:: Problem details ::
Could you return every line of the records below that contains the word "coherent"?

:: Provided records ::
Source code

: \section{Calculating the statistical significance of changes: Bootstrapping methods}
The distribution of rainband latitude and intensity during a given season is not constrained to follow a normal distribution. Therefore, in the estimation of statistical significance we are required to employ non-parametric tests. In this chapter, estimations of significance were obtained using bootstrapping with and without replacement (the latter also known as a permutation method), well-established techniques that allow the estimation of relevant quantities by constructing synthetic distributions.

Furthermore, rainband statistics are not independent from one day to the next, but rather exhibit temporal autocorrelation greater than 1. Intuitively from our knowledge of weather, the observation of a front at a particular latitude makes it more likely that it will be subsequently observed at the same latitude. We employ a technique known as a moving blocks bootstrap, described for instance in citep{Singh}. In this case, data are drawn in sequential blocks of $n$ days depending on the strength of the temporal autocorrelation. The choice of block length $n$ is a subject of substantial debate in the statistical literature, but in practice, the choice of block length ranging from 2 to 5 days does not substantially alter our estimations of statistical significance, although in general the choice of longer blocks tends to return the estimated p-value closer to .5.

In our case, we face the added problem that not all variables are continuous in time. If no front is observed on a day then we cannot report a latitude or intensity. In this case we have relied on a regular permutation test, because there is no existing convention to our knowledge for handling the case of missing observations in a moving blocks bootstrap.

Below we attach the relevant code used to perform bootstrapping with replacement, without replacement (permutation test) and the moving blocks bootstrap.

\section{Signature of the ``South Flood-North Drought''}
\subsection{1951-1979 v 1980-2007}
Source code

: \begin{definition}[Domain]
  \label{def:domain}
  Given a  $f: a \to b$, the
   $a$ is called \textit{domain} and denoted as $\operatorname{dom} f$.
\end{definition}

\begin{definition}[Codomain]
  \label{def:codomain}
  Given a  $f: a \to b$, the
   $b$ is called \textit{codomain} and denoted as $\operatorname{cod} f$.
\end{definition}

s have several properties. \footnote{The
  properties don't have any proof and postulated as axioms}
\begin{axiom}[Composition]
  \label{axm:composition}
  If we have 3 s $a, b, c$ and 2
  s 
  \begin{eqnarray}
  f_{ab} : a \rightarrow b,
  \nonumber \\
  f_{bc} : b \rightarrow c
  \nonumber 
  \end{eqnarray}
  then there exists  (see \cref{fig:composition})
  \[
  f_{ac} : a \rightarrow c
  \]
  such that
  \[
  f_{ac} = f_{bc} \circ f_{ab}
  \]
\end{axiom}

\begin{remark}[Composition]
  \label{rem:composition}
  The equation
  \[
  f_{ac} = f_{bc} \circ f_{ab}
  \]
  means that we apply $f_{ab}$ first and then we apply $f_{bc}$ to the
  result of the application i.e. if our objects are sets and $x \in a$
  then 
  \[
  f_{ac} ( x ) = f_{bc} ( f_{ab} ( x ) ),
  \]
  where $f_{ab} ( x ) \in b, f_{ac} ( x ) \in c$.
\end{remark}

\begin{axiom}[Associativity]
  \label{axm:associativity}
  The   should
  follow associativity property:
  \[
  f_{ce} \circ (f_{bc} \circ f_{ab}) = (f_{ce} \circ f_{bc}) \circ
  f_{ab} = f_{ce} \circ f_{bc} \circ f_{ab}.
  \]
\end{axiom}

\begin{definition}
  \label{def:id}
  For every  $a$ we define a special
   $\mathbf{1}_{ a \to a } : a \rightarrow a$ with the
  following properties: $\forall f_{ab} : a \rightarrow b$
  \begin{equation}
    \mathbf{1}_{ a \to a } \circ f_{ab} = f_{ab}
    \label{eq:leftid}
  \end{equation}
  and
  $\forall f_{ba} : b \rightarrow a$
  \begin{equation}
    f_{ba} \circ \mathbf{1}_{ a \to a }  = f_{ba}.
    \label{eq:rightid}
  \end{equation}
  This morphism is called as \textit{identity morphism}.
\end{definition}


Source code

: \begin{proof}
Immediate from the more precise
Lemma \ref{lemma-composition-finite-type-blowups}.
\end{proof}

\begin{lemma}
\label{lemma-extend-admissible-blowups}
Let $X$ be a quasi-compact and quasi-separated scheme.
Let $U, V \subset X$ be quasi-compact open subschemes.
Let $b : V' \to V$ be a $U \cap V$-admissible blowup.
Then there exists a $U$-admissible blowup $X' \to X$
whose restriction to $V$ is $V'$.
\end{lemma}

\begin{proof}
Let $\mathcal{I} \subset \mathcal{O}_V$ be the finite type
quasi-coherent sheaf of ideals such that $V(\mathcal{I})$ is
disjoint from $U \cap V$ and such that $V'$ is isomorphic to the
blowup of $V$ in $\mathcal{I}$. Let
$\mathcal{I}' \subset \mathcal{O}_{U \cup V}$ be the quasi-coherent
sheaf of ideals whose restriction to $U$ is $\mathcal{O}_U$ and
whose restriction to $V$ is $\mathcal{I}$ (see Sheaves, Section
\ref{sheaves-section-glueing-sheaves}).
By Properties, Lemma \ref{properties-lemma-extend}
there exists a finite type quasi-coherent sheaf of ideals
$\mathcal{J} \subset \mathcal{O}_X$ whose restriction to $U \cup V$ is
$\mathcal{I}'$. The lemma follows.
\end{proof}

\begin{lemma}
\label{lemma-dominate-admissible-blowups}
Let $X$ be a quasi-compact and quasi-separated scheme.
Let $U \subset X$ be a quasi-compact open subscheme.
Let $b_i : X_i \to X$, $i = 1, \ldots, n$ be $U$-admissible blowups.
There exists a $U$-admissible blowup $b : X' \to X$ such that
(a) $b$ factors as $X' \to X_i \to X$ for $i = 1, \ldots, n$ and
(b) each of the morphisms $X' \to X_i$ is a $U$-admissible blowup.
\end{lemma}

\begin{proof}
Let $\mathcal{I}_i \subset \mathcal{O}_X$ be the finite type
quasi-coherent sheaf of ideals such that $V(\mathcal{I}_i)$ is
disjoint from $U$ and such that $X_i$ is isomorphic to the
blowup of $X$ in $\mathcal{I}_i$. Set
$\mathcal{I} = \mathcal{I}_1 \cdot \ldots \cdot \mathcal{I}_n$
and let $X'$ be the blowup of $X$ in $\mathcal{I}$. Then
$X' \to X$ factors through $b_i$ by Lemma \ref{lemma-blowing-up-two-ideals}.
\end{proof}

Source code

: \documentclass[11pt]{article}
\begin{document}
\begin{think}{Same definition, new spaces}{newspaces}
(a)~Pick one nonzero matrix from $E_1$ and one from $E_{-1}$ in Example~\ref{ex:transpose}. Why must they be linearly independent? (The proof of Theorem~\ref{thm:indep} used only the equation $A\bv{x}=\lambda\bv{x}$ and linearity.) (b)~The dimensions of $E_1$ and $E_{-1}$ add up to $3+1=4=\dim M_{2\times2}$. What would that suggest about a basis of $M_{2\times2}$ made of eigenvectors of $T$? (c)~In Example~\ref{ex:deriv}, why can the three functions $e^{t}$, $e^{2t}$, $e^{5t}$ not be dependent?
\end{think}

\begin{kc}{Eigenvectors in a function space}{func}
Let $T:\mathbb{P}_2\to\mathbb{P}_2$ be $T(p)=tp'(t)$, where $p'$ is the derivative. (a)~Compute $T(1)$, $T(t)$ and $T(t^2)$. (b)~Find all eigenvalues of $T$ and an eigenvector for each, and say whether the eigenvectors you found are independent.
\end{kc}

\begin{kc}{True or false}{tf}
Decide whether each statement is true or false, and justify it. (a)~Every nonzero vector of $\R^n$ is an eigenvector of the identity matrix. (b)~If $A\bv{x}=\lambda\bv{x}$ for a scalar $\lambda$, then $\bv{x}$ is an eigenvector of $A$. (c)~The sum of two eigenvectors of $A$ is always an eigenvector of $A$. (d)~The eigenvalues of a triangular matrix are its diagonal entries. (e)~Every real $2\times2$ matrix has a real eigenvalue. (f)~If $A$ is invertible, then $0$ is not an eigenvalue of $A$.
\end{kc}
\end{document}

:: Task result ::
quasi-coherent sheaf of ideals such that $V(\mathcal{I})$ is
$\mathcal{I}' \subset \mathcal{O}_{U \cup V}$ be the quasi-coherent
there exists a finite type quasi-coherent sheaf of ideals
quasi-coherent sheaf of ideals such that $V(\mathcal{I}_i)$ is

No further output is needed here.